[Extracted data entries]
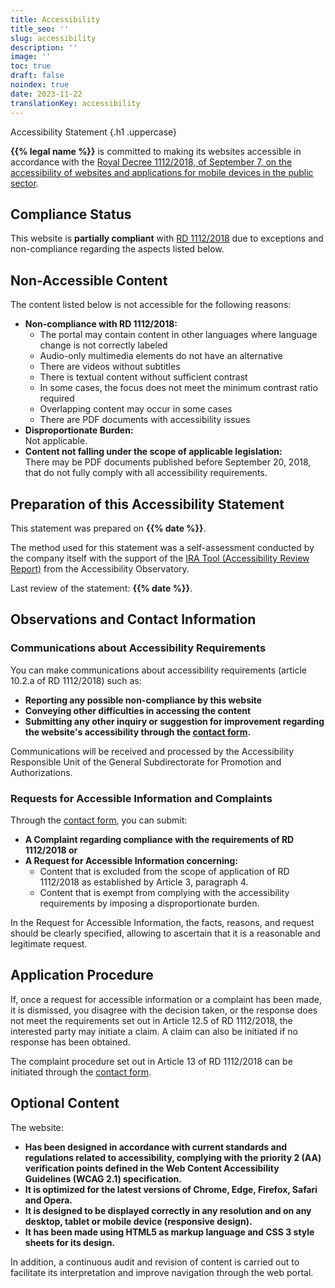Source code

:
 ```yaml
---
title: Accessibility
title_seo: ''
slug: accessibility
description: ''
image: ''
toc: true
draft: false
noindex: true
date: 2023-11-22
translationKey: accessibility
---
```

Accessibility Statement
{.h1 .uppercase}

**{{% legal name %}}** is committed to making its websites accessible in accordance with the [Royal Decree 1112/2018, of September 7, on the accessibility of websites and applications for mobile devices in the public sector](https://www.boe.es/buscar/act.php?id=BOE-A-2018-12699 "nofollow").

## Compliance Status

This website is **partially compliant** with [RD 1112/2018](https://www.boe.es/diario_boe/txt.php?id=BOE-A-2018-12699 "nofollow") due to exceptions and non-compliance regarding the aspects listed below.

## Non-Accessible Content

The content listed below is not accessible for the following reasons:

- **Non-compliance with RD 1112/2018:**
  - The portal may contain content in other languages where language change is not correctly labeled
  - Audio-only multimedia elements do not have an alternative
  - There are videos without subtitles
  - There is textual content without sufficient contrast
  - In some cases, the focus does not meet the minimum contrast ratio required
  - Overlapping content may occur in some cases
  - There are PDF documents with accessibility issues
- **Disproportionate Burden:** \
  Not applicable.
- **Content not falling under the scope of applicable legislation:** \
  There may be PDF documents published before September 20, 2018, that do not fully comply with all accessibility requirements.

## Preparation of this Accessibility Statement

This statement was prepared on **{{% date %}}**.

The method used for this statement was a self-assessment conducted by the company itself with the support of the [IRA Tool (Accessibility Review Report)](https://herramienta-ira.administracionelectronica.gob.es/ "nofollow") from the Accessibility Observatory.

Last review of the statement: **{{% date %}}**.

## Observations and Contact Information

### Communications about Accessibility Requirements

You can make communications about accessibility requirements (article 10.2.a of RD 1112/2018) such as:

- **Reporting any possible non-compliance by this website**
- **Conveying other difficulties in accessing the content**
- **Submitting any other inquiry or suggestion for improvement regarding the website's accessibility through the [contact form](/#contacto).**

Communications will be received and processed by the Accessibility Responsible Unit of the General Subdirectorate for Promotion and Authorizations.

### Requests for Accessible Information and Complaints

Through the [contact form](/#contacto), you can submit:

- **A Complaint regarding compliance with the requirements of RD 1112/2018 or**
- **A Request for Accessible Information concerning:**
  - Content that is excluded from the scope of application of RD 1112/2018 as established by Article 3, paragraph 4.
  - Content that is exempt from complying with the accessibility requirements by imposing a disproportionate burden.

In the Request for Accessible Information, the facts, reasons, and request should be clearly specified, allowing to ascertain that it is a reasonable and legitimate request.

## Application Procedure

If, once a request for accessible information or a complaint has been made, it is dismissed, you disagree with the decision taken, or the response does not meet the requirements set out in Article 12.5 of RD 1112/2018, the interested party may initiate a claim. A claim can also be initiated if no response has been obtained.

The complaint procedure set out in Article 13 of RD 1112/2018 can be initiated through the [contact form](/#contacto).

## Optional Content

The website:

- **Has been designed in accordance with current standards and regulations related to accessibility, complying with the priority 2 (AA) verification points defined in the Web Content Accessibility Guidelines (WCAG 2.1) specification.**
- **It is optimized for the latest versions of Chrome, Edge, Firefox, Safari and Opera.**
- **It is designed to be displayed correctly in any resolution and on any desktop, tablet or mobile device (responsive design).**
- **It has been made using HTML5 as markup language and CSS 3 style sheets for its design.**

In addition, a continuous audit and revision of content is carried out to facilitate its interpretation and improve navigation through the web portal.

• Work item
Looking at the entries above, count each line in which the word "does" occurs, then give the total and nothing further.

• Response area
2